Several people who attended the Sisters in Spirit vigil on Vancouver’s Downtown Eastside Oct. 4 had recently returned from Smithers, B.C., where commissioners were hearing from family members of MMIWG.
Skundaal Bernie Williams (Gul Kitt Jaad) of the Haida Nation, an artist and frontline worker, joined a group who walked 350 km along the Highway of Tears before the hearings began.
She said at the vigil that going north for the event was a good experience, however she believes that the inquiry’s design is inherently flawed.
She said part of the root of the problem is sexual abuse that is happening in some Indigenous communities and that she believes the inquiry has failed to address.
“I always try to imagine, what would it look like if we all worked together to help this inquiry to succeed,” she said. “Because one thing I do know is that the Trudeau government knows darn well that this is set up to fail.”
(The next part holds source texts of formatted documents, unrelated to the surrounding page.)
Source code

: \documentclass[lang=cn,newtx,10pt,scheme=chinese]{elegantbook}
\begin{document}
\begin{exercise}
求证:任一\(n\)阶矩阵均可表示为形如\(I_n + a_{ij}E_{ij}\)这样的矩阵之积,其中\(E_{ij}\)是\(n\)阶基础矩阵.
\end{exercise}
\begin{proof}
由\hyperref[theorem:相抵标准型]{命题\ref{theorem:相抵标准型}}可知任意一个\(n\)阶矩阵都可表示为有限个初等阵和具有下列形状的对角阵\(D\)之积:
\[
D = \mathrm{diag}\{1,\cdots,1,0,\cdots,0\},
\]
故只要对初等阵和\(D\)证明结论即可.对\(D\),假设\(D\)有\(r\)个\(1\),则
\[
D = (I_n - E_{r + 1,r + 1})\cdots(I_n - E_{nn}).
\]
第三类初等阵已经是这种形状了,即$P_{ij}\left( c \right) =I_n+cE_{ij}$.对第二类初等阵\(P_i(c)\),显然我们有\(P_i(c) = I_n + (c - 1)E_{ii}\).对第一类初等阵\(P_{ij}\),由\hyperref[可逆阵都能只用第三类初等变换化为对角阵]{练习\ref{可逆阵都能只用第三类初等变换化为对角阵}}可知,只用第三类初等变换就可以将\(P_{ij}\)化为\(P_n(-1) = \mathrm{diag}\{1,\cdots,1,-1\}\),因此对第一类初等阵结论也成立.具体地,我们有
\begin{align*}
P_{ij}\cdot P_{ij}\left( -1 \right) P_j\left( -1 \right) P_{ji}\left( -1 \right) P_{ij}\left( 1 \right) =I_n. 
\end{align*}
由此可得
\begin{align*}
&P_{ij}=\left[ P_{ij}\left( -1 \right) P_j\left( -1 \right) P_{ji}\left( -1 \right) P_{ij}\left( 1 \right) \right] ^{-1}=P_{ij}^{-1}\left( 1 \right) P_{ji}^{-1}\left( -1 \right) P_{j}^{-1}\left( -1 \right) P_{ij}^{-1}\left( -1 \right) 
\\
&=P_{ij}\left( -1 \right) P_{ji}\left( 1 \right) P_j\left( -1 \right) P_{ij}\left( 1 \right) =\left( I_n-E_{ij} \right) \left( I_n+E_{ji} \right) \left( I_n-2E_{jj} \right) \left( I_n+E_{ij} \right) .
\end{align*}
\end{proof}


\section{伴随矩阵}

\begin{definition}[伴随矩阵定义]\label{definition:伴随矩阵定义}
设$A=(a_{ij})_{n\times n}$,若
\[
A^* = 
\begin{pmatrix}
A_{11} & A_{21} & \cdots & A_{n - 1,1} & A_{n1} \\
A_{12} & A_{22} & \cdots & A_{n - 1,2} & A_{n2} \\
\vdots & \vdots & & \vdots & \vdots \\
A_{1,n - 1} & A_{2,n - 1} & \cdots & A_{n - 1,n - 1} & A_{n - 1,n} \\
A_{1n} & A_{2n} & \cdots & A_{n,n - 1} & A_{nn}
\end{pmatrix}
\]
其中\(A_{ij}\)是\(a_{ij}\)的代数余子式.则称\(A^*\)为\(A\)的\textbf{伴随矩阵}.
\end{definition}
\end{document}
Fay Blaney of Homalco Nation, who has been fighting for Indigenous women’s rights and an inquiry for many years, had similar concerns about the way the inquiry is being handled.
She said the government must go into Indigenous communities to encourage survivors of violence to speak up, rather than waiting to be invited.
“I have lobbied for a long time for the inquiry and for an end to male violence,” she said. “If I thought there was a political will on the part of the government to do something about violence towards Indigenous women, maybe I wouldn’t have lobbied so hard.”
Later in the event, family members of missing and murdered women were given a chance to take to the microphone to talk about their loved ones, and a moment of silence was held.
Mabel Nipshank of the Downtown Eastside Women’s Centre gave a passionate speech about how it feels to keep watching other Indigenous women go missing.
“I think that I am really one of the lucky ones who have made it this far in my golden age, because so many of my sisters have not made it here,” she said. “I remember as a kid, when my cousins did not return, when my aunties did not return, that something horrible had happened to them, and I think those numbers are very unreported.”
Nipshank asked the dozens of people who attended the event to make a commitment to decolonize.
“I would like us to make a commitment to decolonize our minds, our spirits, our bodies, and not act out by what we have been taught,” she said.